Exercise: A faithful copy is required: retype the records from their first line through the line with "## Style Guidelines", and omit the pictures.

Data shown:
.....

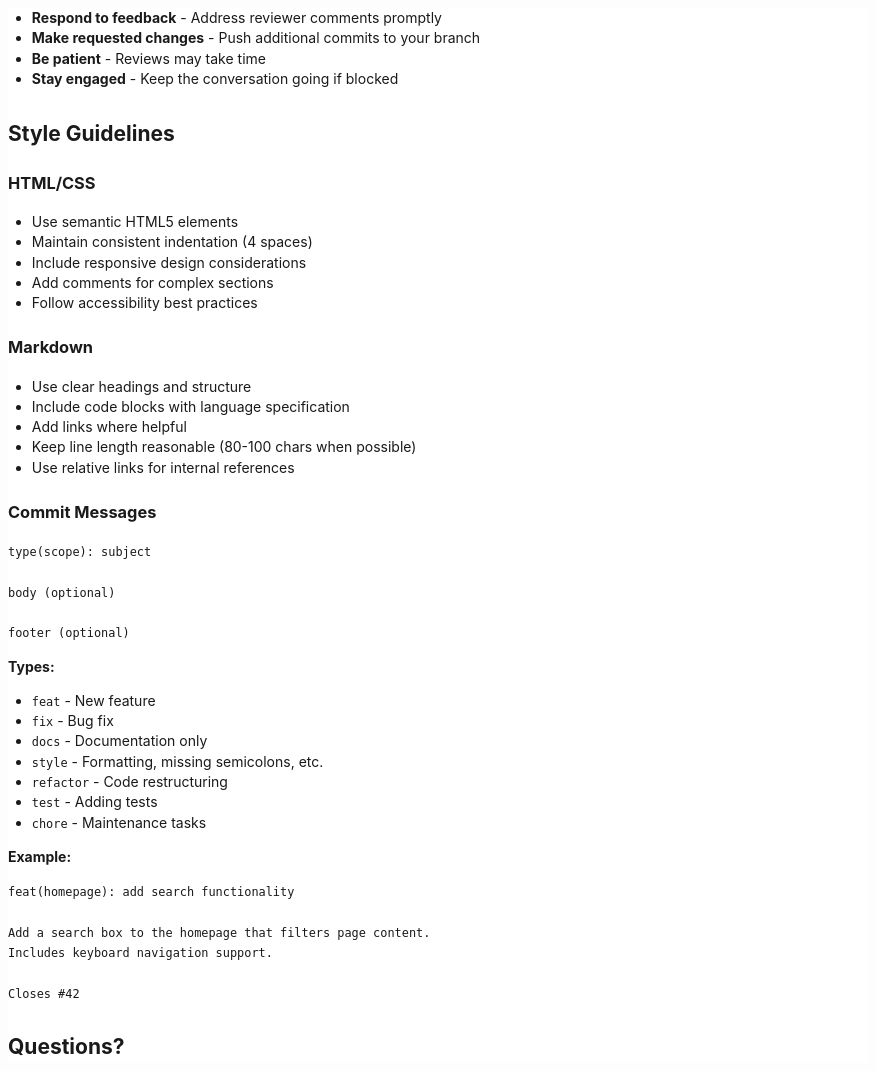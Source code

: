 - **Respond to feedback** - Address reviewer comments promptly
- **Make requested changes** - Push additional commits to your branch
- **Be patient** - Reviews may take time
- **Stay engaged** - Keep the conversation going if blocked

## Style Guidelines

### HTML/CSS

- Use semantic HTML5 elements
- Maintain consistent indentation (4 spaces)
- Include responsive design considerations
- Add comments for complex sections
- Follow accessibility best practices

### Markdown

- Use clear headings and structure
- Include code blocks with language specification
- Add links where helpful
- Keep line length reasonable (80-100 chars when possible)
- Use relative links for internal references

### Commit Messages

```
type(scope): subject

body (optional)

footer (optional)
```

**Types:**
- `feat` - New feature
- `fix` - Bug fix
- `docs` - Documentation only
- `style` - Formatting, missing semicolons, etc.
- `refactor` - Code restructuring
- `test` - Adding tests
- `chore` - Maintenance tasks

**Example:**
```
feat(homepage): add search functionality

Add a search box to the homepage that filters page content.
Includes keyboard navigation support.

Closes #42
```

## Questions?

.....

Task response:
Source code

: - **Respond to feedback** - Address reviewer comments promptly
- **Make requested changes** - Push additional commits to your branch
- **Be patient** - Reviews may take time
- **Stay engaged** - Keep the conversation going if blocked

## Style Guidelines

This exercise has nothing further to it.